Setor privado leva roteiro de acordos à gestão Trump

Daniel Rittner

21/06/2017

 

 

Representantes da iniciativa privada levaram ontem à Casa Branca uma proposta de agenda para o desenvolvimento das relações econômicas e comerciais Brasil-Estados Unidos sob a administração do presidente Donald Trump. Eles têm reuniões ainda no Departamento de Comércio e no USTR (escritório de negociações comerciais), além da autarquia responsável pelo registo de patentes e pelo órgão equivalente à Receita Federal, em busca do estabelecimento de interlocução com o novo governo americano e na tentativa de identificar caminhos para avanços.

Cinco pontos ganharam a sugestão de prioridade máxima: o lançamento de um diálogo exploratório (espécie de etapa prévia) para negociações de um tratado de livre comércio, um acordo bilateral para evitar a dupla tributação, a aprovação e ratificação do acordo de previdência social firmado em 2015, o reconhecimento mútuo entre operadores econômicos autorizados para facilitação dos despachos aduaneiros e a assinatura de um acordo de salvaguardas tecnológicas para uso da base de Alcântara (MA).

"Temos tido ótima receptividade", diz a gerente de política comercial da Confederação Nacional da Indústria (CNI), Constanza Negri, que participa dos encontros em Washington até sexta-feira. "As primeiras reuniões nos ajudaram muito a entender que o governo [Trump] ainda está em processo de construção, com muitos funcionários que precisam ser designados e políticas em fase de confecção."

Cerca de 30 representantes da seção brasileira do Conselho Empresarial Brasil-Estados Unidos (Cebeu) e do Fórum de Empresas Transnacionais (FET), ambos secretariados pela CNI, integram o grupo. A missão tem executivos de associações setoriais, de companhias com subsidiárias americanas e de federações estaduais de indústrias. Há presença de segmentos como a indústria química, têxtil, aeronáutica, açúcar e biocombustíveis, tecnologia da informação, maquinário e equipamentos médico-hospitalares.

Apesar do discurso protecionista e das ações de isolamento promovidas pelo republicano nos cinco primeiros meses de sua gestão, Constanza não vê, no caso do Brasil, nenhuma sensibilidade comercial ou política com os Estados Unidos que possam constituir barreiras ao avanço das relações - como acontece com México, China ou Rússia.

Basta lembrar, por exemplo, que o Brasil tem uma balança comercial deficitária ou equilibrada com os Estados Unidos desde 2009. É o mercado com maior participação de exportações de alta densidade tecnológica (26% do valor total de produtos vendidos) e onde existe maior presença de multinacionais brasileiras no exterior, com um estoque de ativos de US$ 117 bilhões - são 40 empresas, na comparação com 31 na Argentina, 25 no Chile, 23 na Colômbia e 22 na China.

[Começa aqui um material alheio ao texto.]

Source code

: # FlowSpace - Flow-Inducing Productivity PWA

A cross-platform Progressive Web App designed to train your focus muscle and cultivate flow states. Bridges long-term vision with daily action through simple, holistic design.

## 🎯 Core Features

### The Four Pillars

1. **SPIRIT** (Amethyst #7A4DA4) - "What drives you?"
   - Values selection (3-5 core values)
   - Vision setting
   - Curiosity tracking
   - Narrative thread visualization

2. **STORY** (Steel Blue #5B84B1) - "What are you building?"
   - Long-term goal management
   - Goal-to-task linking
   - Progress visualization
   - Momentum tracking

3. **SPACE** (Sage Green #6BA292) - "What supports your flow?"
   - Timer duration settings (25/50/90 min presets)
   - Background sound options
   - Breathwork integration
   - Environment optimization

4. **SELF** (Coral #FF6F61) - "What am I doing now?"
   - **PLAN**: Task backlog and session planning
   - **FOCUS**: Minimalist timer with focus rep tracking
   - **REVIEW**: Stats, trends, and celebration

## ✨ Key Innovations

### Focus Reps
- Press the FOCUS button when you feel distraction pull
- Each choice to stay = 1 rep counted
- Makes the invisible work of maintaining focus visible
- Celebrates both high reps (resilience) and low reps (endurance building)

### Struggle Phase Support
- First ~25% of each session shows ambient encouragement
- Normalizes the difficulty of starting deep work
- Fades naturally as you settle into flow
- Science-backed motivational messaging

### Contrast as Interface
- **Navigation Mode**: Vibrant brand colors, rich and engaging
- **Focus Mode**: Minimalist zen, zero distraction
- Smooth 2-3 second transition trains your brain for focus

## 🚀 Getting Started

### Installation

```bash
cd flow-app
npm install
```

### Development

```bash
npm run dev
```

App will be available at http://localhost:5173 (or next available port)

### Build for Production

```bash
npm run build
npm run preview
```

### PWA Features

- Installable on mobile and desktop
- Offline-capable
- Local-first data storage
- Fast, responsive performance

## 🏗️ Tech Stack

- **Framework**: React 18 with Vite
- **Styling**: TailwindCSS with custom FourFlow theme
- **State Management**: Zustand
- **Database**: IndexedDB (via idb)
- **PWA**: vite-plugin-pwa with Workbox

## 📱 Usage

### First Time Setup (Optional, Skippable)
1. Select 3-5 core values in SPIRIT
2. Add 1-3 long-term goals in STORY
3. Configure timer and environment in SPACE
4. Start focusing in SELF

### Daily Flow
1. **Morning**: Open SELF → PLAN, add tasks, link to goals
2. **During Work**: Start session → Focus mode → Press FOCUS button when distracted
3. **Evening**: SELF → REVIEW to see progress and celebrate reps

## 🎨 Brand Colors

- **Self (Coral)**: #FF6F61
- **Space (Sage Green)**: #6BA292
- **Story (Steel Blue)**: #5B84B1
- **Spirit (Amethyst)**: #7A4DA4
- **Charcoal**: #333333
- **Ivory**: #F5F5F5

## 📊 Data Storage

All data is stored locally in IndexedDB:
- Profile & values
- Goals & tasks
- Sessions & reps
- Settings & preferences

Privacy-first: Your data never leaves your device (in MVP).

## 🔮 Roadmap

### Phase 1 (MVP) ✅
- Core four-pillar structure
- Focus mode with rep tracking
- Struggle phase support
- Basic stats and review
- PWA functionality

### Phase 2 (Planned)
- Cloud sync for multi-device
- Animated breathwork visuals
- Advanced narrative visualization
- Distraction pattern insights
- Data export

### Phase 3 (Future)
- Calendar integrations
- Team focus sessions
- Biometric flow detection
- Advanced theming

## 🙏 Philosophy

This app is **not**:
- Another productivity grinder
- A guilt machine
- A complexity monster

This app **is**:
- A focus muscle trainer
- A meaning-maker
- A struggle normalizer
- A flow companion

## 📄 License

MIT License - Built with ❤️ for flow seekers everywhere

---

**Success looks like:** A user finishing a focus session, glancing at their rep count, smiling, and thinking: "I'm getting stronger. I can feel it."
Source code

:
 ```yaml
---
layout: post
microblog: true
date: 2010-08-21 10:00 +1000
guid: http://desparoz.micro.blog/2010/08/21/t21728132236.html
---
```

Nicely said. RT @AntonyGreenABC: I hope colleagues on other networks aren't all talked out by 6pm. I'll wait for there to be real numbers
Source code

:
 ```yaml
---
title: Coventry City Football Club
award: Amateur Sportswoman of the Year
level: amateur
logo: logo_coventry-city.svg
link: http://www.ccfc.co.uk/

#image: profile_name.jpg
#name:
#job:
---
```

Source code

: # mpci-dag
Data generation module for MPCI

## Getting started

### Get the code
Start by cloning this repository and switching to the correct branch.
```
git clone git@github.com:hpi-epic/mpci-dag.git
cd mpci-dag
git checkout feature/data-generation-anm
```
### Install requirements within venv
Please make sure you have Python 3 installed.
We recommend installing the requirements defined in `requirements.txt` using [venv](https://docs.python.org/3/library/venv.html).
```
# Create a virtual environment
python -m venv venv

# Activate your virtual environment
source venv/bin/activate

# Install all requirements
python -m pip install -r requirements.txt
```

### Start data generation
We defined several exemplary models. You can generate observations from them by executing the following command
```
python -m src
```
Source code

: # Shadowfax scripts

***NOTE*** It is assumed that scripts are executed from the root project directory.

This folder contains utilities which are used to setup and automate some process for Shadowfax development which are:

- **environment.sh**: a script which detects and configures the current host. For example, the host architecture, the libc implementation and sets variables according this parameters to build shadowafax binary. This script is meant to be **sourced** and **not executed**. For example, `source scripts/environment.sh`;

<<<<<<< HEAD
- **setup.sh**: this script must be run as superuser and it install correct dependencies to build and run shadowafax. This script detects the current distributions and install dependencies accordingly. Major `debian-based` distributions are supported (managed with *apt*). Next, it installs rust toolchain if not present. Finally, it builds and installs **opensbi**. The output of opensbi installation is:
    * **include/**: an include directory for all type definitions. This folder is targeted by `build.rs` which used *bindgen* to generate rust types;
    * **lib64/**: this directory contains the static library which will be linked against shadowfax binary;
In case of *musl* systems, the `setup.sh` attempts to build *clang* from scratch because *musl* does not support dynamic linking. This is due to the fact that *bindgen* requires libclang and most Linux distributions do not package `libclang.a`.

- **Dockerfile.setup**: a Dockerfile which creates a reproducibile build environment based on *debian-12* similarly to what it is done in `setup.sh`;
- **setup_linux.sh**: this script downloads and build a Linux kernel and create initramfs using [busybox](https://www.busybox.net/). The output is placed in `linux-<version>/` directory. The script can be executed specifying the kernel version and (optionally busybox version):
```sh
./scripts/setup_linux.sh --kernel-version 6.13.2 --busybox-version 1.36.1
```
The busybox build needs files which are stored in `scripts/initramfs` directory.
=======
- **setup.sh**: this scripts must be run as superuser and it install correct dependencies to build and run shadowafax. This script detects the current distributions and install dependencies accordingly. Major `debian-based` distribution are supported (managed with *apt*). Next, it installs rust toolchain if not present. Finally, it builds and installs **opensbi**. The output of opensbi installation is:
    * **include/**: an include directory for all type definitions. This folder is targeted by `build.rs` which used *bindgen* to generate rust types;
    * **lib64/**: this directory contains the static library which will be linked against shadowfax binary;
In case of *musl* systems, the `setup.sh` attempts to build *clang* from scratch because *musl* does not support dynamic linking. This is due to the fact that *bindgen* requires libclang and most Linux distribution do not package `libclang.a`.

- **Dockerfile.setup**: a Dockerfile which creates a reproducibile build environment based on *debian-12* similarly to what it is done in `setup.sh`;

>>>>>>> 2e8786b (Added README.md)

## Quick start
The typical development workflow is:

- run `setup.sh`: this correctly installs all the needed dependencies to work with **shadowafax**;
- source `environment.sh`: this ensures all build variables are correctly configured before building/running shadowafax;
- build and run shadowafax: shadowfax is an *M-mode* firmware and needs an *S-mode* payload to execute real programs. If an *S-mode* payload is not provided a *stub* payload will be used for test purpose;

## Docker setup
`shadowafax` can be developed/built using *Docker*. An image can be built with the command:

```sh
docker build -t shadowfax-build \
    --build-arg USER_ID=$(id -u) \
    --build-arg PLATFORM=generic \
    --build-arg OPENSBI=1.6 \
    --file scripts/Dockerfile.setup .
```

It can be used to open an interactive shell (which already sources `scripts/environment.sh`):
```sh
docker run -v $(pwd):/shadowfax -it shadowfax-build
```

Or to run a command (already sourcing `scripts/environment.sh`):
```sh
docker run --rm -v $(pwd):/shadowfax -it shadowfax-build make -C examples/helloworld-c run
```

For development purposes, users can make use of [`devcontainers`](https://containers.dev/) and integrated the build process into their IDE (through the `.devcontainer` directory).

O presidente do Sindipeças e do Fórum de Transnacionais, Dan Ioschpe, lembrou que, logo depois dos chineses, o Brasil é o país emergente com mais investimentos produtivos acumulados nos Estados Unidos - na frente de Coreia, Índia e do vizinho México. "A qualquer tempo, promover a internacionalização nos parece um atributo muito importante, independentemente dos governos de ocasião", afirma o empresário, que aponta ganhos em inovação e em competitividade - inclusive no mercado doméstico - nesse movimento.

Para Ioschpe e os representantes brasileiros, há iniciativas com alcance no médio prazo que podem prosperar, apesar das incertezas políticas. O acordo previdenciário, firmado em junho de 2015, não foi ratificado pelo Congresso Nacional. Esse instrumento eliminaria situações em que empregador e empregado tenham que contribuir simultaneamente, em cada um dos países, pelo mesmo trabalho executado.

O acordo de salvaguardas tecnológicas, ao permitir o uso do centro de Alcântara, faria o Brasil entrar em um mercado que movimentou US$ 2,5 bilhões só em 2016 - e teve os americanos como responsáveis por 52% dos lançamentos de satélites comerciais.

Outras sugestões levadas pelo setor privado para Washington incluem a adesão brasileira ao Global Entry, que agiliza a entrada de viajantes frequentes de negócios aos Estados Unidos, e a ratificação do acordo de céus abertos, que remove barreiras para empresas aéreas e ainda depende de aprovação no Congresso.

Foi apresentado também um pedido para a negociação, entre os dois países, de acordo de cooperação e facilitação de investimentos.

 

 

Valor econômico, v. 17, n. 4280, 21/06/2017. Brasil, p. A3.